The task » Each line in these records that contains "Released" counts once. Give the number only.

Data under study »
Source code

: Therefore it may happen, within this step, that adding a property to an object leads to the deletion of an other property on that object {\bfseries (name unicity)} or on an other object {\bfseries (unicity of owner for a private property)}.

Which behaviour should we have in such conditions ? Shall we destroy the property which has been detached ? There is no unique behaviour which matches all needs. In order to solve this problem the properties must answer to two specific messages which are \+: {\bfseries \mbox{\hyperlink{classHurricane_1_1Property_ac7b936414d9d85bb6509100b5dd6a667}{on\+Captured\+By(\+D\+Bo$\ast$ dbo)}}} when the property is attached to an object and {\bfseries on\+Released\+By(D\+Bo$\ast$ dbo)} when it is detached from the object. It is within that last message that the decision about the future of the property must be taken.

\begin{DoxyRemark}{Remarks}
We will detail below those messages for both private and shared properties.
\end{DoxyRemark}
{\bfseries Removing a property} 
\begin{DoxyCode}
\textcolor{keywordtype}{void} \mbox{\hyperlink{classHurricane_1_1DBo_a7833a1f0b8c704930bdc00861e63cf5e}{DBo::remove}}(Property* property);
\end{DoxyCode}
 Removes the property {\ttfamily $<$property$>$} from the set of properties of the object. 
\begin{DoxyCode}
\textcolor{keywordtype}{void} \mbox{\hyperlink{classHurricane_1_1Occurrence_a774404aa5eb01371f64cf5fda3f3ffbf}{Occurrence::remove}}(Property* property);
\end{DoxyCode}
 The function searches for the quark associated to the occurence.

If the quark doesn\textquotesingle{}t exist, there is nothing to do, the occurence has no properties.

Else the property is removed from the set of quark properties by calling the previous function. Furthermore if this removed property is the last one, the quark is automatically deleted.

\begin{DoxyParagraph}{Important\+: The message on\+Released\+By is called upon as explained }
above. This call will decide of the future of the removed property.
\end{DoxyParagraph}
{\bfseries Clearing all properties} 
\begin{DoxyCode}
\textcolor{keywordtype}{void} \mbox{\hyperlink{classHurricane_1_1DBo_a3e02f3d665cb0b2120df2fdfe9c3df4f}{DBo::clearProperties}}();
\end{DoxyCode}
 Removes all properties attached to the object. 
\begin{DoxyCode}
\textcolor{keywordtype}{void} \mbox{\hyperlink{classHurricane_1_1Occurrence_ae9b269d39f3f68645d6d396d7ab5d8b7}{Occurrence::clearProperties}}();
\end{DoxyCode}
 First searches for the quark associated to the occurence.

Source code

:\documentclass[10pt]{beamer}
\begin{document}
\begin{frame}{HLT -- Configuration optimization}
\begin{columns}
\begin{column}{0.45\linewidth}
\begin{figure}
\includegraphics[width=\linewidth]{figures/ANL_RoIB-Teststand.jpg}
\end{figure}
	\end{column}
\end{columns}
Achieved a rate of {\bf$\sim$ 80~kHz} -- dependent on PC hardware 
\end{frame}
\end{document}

Written response » 2